Analogue to digital (A-D) or digital to analogue (D-A) conversion is a very important concept you need to understand if you are working with real instruments and recording them on a computer or device. This article is intended to be an introduction to the topic and should help you achieve a good practical knowledge about the subject.
Firstly, what is sound?
Many things that happen will produce sound – an explosion, hitting something with a hammer, or a sneeze are all possible examples! There is a physical disturbance and some of the energy expended in this movement is translated into a sound wave. This sound wave propagates through the air by the movement of air molecules, finally arriving at our ears making our eardrums vibrate and allowing us to hear the source. As the ancient Chinese proverb says, ‘if a tree falls and there’s nobody around to hear it, does it make any sound?’. Well, yeah, it does.. Just as pretty much everything else you can think of does. If you play a musical instrument or sing then you are the source of the sound, creating vibrations in the air which then propagate out to whoever is listening. It’s this ‘musical’ kind of sound that we are looking to capture in our recordings.
What’s the difference between analogue and digital?
Sound, that you hear, is analogue by definition! It’s a real world disturbance in the air that moves and has physical properties such as speed and amplitude. Digital on the other hand, is a collective term used to describe the way that we can now store data (sound in this case) as a series of numbers. We can very accurately represent a sound wave in digital by capturing an electrical representation of the displacement of the air, and then digitally sampling the resulting voltage many times per second.
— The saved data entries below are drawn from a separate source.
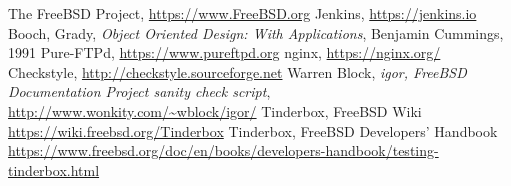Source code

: \documentclass[a4paper,twocolumn,10pt]{article}
\begin{document}
\begin{thebibliography}{999}
 The FreeBSD Project,
\url{https://www.FreeBSD.org}
 Jenkins,
\url{https://jenkins.io}
  Booch, Grady, \textit{ Object Oriented Design: With Applications},
Benjamin Cummings, 1991
 Pure-FTPd,
\url{https://www.pureftpd.org}
 nginx,
\url{https://nginx.org/}
 Checkstyle,
\url{http://checkstyle.sourceforge.net}
 Warren Block, \textit{igor, FreeBSD Documentation Project sanity check script},
\url{http://www.wonkity.com/~wblock/igor/}
 Tinderbox, FreeBSD Wiki
\url{https://wiki.freebsd.org/Tinderbox}
 Tinderbox, FreeBSD Developers' Handbook
\url{https://www.freebsd.org/doc/en/books/developers-handbook/testing-tinderbox.html}
\end{thebibliography}
\end{document}

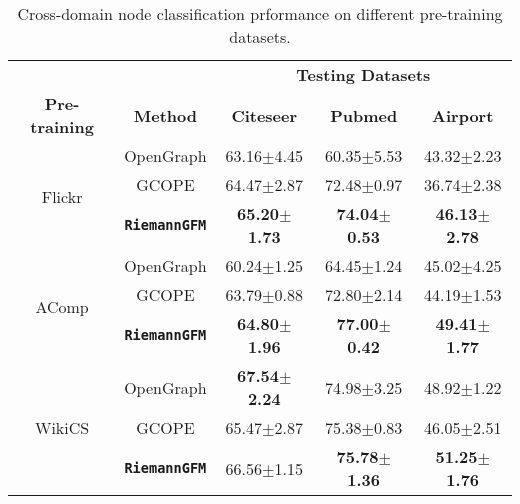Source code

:     \begin{table}[t]
        \caption{Cross-domain node classification prformance on different pre-training datasets.}
        \vspace{-0.03in}
        \label{tab:diff-train-2}
        \centering
        \begin{tabular}{c  c | cc  c  }
        \hline
        & & \multicolumn{3}{c}{\textbf{Testing Datasets}}\\
        \textbf{Pre-training} & \textbf{Method}  & \textbf{Citeseer} & \textbf{Pubmed}  & \textbf{Airport}  \\
        \hline
        \multirow{3}{*}{Flickr}
        & OpenGraph 
        & 63.16\scriptsize{$\pm$4.45} 
        & 60.35\scriptsize{$\pm$5.53} 
        & 43.32\scriptsize{$\pm$2.23} \\
        & GCOPE &64.47\scriptsize{$\pm$2.87} &72.48\scriptsize{$\pm$0.97} & 36.74\scriptsize{$\pm$2.38} \\
        & \textbf{\texttt{RiemannGFM}}  &  \textbf{65.20\scriptsize{$\pm$1.73}} &\textbf{74.04\scriptsize{$\pm$0.53} }& \textbf{46.13\scriptsize{$\pm$2.78} }\\
        \hline
        \multirow{3}{*}{AComp}
        & OpenGraph 
        & 60.24\scriptsize{$\pm$1.25} 
        & 64.45\scriptsize{$\pm$1.24} 
        & 45.02\scriptsize{$\pm$4.25} \\
        & GCOPE &   63.79\scriptsize{$\pm$0.88} &72.80\scriptsize{$\pm$2.14} & 44.19\scriptsize{$\pm$1.53} \\
          & \textbf{\texttt{RiemannGFM}}  &  \textbf{64.80\scriptsize{$\pm$1.96}} &\textbf{77.00\scriptsize{$\pm$0.42}} & \textbf{49.41\scriptsize{$\pm$1.77} }\\
        \hline
        \multirow{3}{*}{WikiCS}
        & OpenGraph 
        & \textbf{67.54\scriptsize{$\pm$2.24}} 
        & 74.98\scriptsize{$\pm$3.25} 
        & 48.92\scriptsize{$\pm$1.22} \\
        & GCOPE &   65.47\scriptsize{$\pm$2.87} &75.38\scriptsize{$\pm$0.83} & 46.05\scriptsize{$\pm$2.51} \\
        & \textbf{\texttt{RiemannGFM}}  &  66.56\scriptsize{$\pm$1.15}&\textbf{75.78\scriptsize{$\pm$1.36}} & \textbf{51.25\scriptsize{$\pm$1.76}} \\
        \hline
        \end{tabular}
                \vspace{-0.05in}
        \end{table}



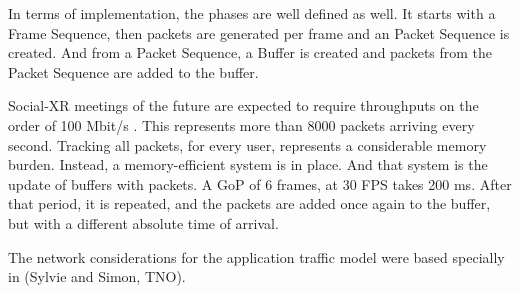 In terms of implementation, the phases are well defined as well. It starts with a Frame Sequence, then packets are generated per frame and an Packet Sequence is created. And from a Packet Sequence, a Buffer is created and packets from the Packet Sequence are added to the buffer. 

Social-XR meetings of the future are expected to require throughputs on the order of 100 Mbit/s \cite{3gpp.26.928}. This represents more than 8000 packets arriving every second. Tracking all packets, for every user, represents a considerable memory burden. Instead, a memory-efficient system is in place. And that system is the update of buffers with packets. A \acs{GoP} of 6 frames, at 30 \acs{FPS} takes 200 ms. After that period, it is repeated, and the packets are added once again to the buffer, but with a different absolute time of arrival.


The network considerations for the application traffic model were based specially in \cite{multi-sensor-sylvie, vr-simon} (Sylvie and Simon, TNO).

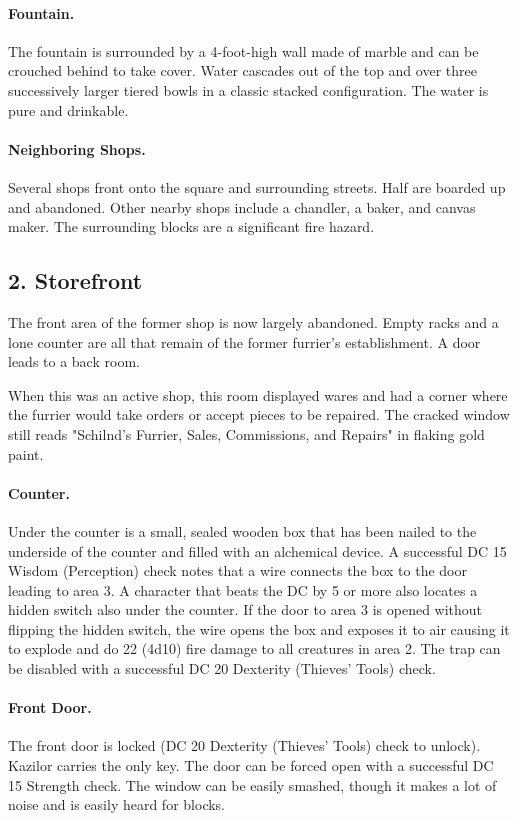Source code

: \documentclass[10pt,a4paper,twoside,twocolumn,openany,bg=print,nodeprecatedcode]{dndbook}
\begin{document}
\paragraph{Fountain.}
The fountain is surrounded by a 4-foot-high wall made of marble and can be crouched behind to take cover. Water cascades out of the top and over three successively larger tiered bowls in a classic stacked configuration. The water is pure and drinkable.
\paragraph{Neighboring Shops.}
Several shops front onto the square and surrounding streets. Half are boarded up and abandoned. Other nearby shops include a chandler, a baker, and canvas maker. The surrounding blocks are a significant fire hazard.
\subsection{2. Storefront}
\begin{DndReadAloud}{}
The front area of the former shop is now largely abandoned. Empty racks and a lone counter are all that remain of the former furrier's establishment. A door leads to a back room.
\end{DndReadAloud}

When this was an active shop, this room displayed wares and had a corner where the furrier would take orders or accept pieces to be repaired. The cracked window still reads "Schilnd's Furrier, Sales, Commissions, and Repairs" in flaking gold paint.
\paragraph{Counter.}
Under the counter is a small, sealed wooden box that has been nailed to the underside of the counter and filled with an alchemical device. A successful DC 15 Wisdom (Perception) check notes that a wire connects the box to the door leading to area 3. A character that beats the DC by 5 or more also locates a hidden switch also under the counter. If the door to area 3 is opened without flipping the hidden switch, the wire opens the box and exposes it to air causing it to explode and do 22 (4d10) fire damage to all creatures in area 2. The trap can be disabled with a successful DC 20 Dexterity (Thieves' Tools) check.
\paragraph{Front Door.}
The front door is locked (DC 20 Dexterity (Thieves' Tools) check to unlock). Kazilor carries the only key. The door can be forced open with a successful DC 15 Strength check. The window can be easily smashed, though it makes a lot of noise and is easily heard for blocks.
\end{document}
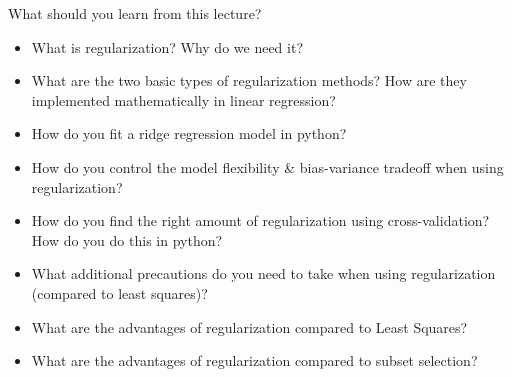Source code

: \documentclass[aspectratio=169,usenames,dvipsnames]{beamer}
\begin{document}
\begin{frame}[t]{What should you learn from this lecture?}
	\begin{itemize}
		\item What is regularization? Why do we need it?
		\item What are the two basic types of regularization methods? How are they implemented mathematically in linear regression?
		\item How do you fit a ridge regression model in python?
		\item How do you control the model flexibility \& bias-variance tradeoff when using regularization?
		\item How do you find the right amount of regularization using cross-validation? How do you do this in python?
		\item What additional precautions do you need to take when using regularization (compared to least squares)?
		\item What are the advantages of regularization compared to Least Squares?
		\item What are the advantages of regularization compared to subset selection?
	\end{itemize}
\end{frame}
\end{document}
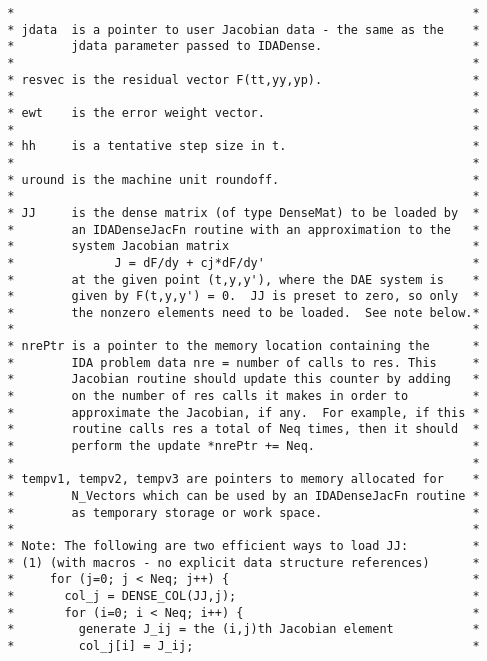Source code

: \documentclass[11pt]{article}
\begin{document}
\begin{verbatim}
 *                                                                *
 * jdata  is a pointer to user Jacobian data - the same as the    *
 *        jdata parameter passed to IDADense.                     *
 *                                                                *
 * resvec is the residual vector F(tt,yy,yp).                     *
 *                                                                *
 * ewt    is the error weight vector.                             *
 *                                                                *
 * hh     is a tentative step size in t.                          *
 *                                                                *
 * uround is the machine unit roundoff.                           *
 *                                                                *
 * JJ     is the dense matrix (of type DenseMat) to be loaded by  *
 *        an IDADenseJacFn routine with an approximation to the   *
 *        system Jacobian matrix                                  *
 *              J = dF/dy + cj*dF/dy'                             *
 *        at the given point (t,y,y'), where the DAE system is    *
 *        given by F(t,y,y') = 0.  JJ is preset to zero, so only  *
 *        the nonzero elements need to be loaded.  See note below.*
 *                                                                *
 * nrePtr is a pointer to the memory location containing the      *
 *        IDA problem data nre = number of calls to res. This     *
 *        Jacobian routine should update this counter by adding   *
 *        on the number of res calls it makes in order to         *
 *        approximate the Jacobian, if any.  For example, if this *
 *        routine calls res a total of Neq times, then it should  *
 *        perform the update *nrePtr += Neq.                      *
 *                                                                *
 * tempv1, tempv2, tempv3 are pointers to memory allocated for    *
 *        N_Vectors which can be used by an IDADenseJacFn routine *
 *        as temporary storage or work space.                     *
 *                                                                *
 * Note: The following are two efficient ways to load JJ:         *
 * (1) (with macros - no explicit data structure references)      *
 *     for (j=0; j < Neq; j++) {                                  *
 *       col_j = DENSE_COL(JJ,j);                                 *
 *       for (i=0; i < Neq; i++) {                                *
 *         generate J_ij = the (i,j)th Jacobian element           *
 *         col_j[i] = J_ij;                                       *

\end{verbatim}
\end{document}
More of that later.
How is sound captured?
Sound can be captured by microphones which contain a diaphragm which will vibrate in the same way that your ear drum does (everything is still analogue at this stage). In a regular dynamic microphone, a coil of wire attached to that diaphragm moves over a magnet and results in a current in the wire. This is called ELECTROMAGNETIC INDUCTION. Because the diaphragm is moving backwards and forwards many times per second, the current also changes direction at the same rate and this is what we call an ‘alternating current’ or AC.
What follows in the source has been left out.